(Aim of the exercise) The lines you return should be those containing the string "Lookaround", taken from the data below.

(Material provided)
◆ ◆ ◆

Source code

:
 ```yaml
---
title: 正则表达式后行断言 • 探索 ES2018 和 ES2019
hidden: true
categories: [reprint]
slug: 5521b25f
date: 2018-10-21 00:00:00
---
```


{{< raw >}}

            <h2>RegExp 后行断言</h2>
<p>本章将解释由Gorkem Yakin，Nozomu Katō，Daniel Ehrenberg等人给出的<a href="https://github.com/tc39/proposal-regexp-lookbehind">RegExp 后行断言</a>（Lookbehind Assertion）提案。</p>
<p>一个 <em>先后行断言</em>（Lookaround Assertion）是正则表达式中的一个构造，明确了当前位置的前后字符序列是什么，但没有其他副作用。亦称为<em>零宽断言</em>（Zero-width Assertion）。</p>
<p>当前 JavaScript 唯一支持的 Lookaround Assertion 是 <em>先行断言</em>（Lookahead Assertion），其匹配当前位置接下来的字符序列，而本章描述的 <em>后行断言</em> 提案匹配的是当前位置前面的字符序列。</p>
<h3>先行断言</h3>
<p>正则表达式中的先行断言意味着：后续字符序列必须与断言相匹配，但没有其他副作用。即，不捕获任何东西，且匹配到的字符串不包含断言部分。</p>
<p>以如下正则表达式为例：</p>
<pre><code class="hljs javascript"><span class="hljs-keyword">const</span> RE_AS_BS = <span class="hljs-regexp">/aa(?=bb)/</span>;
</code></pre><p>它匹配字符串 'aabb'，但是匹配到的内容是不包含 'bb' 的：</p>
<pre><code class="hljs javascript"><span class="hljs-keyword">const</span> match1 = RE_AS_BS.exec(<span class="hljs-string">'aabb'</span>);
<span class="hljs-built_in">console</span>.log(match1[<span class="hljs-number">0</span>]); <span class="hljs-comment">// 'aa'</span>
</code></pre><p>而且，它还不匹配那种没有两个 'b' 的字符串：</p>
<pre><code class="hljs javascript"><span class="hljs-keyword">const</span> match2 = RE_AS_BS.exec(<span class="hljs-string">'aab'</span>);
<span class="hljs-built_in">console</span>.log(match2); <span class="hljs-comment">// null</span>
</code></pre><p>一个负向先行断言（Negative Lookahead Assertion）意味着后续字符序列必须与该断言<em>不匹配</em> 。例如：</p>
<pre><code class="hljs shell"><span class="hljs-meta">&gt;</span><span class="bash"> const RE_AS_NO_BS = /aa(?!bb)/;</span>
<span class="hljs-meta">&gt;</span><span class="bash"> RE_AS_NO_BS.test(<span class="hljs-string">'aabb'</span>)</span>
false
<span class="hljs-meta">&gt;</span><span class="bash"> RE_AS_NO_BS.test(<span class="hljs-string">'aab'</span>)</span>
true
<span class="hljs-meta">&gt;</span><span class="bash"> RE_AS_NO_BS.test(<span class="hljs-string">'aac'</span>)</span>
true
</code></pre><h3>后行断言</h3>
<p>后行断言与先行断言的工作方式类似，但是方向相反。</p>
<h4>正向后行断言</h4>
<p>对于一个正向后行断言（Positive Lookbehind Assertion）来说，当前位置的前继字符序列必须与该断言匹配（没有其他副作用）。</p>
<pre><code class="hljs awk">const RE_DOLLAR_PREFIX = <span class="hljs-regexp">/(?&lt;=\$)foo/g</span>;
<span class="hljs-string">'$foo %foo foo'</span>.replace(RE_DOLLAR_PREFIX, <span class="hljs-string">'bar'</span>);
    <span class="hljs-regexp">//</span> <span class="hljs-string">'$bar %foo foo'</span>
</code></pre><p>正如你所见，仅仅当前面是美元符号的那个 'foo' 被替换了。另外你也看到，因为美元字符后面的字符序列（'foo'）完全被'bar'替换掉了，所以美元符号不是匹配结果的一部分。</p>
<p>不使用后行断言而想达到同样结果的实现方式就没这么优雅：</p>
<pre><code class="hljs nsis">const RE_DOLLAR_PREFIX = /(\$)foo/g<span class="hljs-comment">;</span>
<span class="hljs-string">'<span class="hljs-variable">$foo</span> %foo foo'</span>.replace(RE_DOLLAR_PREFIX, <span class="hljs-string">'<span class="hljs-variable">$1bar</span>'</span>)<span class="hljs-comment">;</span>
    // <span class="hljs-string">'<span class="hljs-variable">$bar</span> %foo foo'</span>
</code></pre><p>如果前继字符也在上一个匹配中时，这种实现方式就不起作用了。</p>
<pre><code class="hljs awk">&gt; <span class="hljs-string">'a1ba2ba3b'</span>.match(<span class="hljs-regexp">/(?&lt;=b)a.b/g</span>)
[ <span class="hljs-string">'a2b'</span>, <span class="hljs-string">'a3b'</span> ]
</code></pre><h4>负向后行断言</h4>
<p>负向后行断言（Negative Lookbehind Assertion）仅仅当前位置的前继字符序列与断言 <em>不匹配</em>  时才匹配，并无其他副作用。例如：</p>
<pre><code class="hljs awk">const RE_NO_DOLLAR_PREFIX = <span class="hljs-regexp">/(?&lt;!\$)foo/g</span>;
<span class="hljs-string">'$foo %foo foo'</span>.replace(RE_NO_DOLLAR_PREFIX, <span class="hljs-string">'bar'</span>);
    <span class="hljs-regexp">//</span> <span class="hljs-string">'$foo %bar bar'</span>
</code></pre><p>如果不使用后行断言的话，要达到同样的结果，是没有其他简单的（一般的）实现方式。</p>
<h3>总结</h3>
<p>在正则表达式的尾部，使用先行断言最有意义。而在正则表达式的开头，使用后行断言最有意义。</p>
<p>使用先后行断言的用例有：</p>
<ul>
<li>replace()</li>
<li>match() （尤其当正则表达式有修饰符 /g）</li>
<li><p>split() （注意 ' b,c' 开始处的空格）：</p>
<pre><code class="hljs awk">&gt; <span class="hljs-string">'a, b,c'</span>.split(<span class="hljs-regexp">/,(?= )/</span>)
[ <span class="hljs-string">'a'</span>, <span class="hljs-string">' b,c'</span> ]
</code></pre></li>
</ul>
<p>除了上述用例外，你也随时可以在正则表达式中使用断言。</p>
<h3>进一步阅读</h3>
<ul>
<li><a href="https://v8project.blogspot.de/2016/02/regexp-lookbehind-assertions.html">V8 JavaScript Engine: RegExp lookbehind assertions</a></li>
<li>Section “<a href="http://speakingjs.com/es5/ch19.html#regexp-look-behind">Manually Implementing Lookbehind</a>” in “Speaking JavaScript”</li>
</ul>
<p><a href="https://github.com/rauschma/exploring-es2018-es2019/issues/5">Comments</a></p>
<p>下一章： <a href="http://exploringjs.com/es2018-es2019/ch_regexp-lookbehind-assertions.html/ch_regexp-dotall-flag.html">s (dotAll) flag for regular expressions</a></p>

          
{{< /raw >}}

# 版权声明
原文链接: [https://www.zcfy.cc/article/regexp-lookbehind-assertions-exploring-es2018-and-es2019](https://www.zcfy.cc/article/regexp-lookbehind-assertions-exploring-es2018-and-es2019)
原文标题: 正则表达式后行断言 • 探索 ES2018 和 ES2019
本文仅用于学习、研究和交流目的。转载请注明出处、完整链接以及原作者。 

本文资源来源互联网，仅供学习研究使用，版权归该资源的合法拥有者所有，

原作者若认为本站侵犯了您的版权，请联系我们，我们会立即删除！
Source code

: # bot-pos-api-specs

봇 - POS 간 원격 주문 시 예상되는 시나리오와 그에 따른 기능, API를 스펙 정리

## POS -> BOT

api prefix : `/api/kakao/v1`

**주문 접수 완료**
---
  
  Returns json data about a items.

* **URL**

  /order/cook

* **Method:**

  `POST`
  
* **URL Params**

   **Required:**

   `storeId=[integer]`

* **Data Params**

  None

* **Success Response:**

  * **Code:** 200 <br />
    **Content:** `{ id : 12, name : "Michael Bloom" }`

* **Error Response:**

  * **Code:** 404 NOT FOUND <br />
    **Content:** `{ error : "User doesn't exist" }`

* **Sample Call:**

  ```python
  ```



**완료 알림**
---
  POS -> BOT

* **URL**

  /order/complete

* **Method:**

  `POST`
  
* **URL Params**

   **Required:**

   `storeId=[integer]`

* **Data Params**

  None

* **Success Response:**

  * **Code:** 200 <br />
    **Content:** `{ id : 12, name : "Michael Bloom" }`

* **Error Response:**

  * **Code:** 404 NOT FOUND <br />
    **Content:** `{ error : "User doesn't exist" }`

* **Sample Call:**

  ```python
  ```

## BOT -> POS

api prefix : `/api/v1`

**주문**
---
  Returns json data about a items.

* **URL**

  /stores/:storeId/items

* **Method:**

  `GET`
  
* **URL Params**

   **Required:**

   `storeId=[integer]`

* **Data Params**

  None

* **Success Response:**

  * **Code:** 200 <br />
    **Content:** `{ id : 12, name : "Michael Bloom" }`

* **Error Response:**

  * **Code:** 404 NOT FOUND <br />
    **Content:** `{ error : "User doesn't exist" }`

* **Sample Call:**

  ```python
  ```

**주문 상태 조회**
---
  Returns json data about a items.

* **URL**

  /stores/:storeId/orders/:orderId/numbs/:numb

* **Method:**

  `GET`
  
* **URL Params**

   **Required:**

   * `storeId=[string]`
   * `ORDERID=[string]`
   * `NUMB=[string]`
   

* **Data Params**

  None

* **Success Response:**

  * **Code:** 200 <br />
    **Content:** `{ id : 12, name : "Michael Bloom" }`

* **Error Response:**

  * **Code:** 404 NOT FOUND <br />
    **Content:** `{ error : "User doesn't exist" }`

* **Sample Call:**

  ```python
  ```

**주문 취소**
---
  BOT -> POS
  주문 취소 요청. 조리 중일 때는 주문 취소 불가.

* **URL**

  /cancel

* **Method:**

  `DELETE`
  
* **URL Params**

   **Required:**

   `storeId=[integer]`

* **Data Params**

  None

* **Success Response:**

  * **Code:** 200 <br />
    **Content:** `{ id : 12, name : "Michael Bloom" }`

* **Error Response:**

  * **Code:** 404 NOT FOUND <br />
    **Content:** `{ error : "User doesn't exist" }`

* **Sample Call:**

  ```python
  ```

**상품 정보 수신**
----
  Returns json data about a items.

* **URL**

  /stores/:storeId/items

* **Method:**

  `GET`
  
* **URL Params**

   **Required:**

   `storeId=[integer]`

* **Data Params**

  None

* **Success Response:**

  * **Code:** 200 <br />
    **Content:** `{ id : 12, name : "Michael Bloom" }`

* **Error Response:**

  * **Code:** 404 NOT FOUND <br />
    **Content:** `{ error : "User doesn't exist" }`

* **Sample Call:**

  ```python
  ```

◆ ◆ ◆

(Exercise solution)
<p>一个 <em>先后行断言</em>（Lookaround Assertion）是正则表达式中的一个构造，明确了当前位置的前后字符序列是什么，但没有其他副作用。亦称为<em>零宽断言</em>（Zero-width Assertion）。</p>
<p>当前 JavaScript 唯一支持的 Lookaround Assertion 是 <em>先行断言</em>（Lookahead Assertion），其匹配当前位置接下来的字符序列，而本章描述的 <em>后行断言</em> 提案匹配的是当前位置前面的字符序列。</p>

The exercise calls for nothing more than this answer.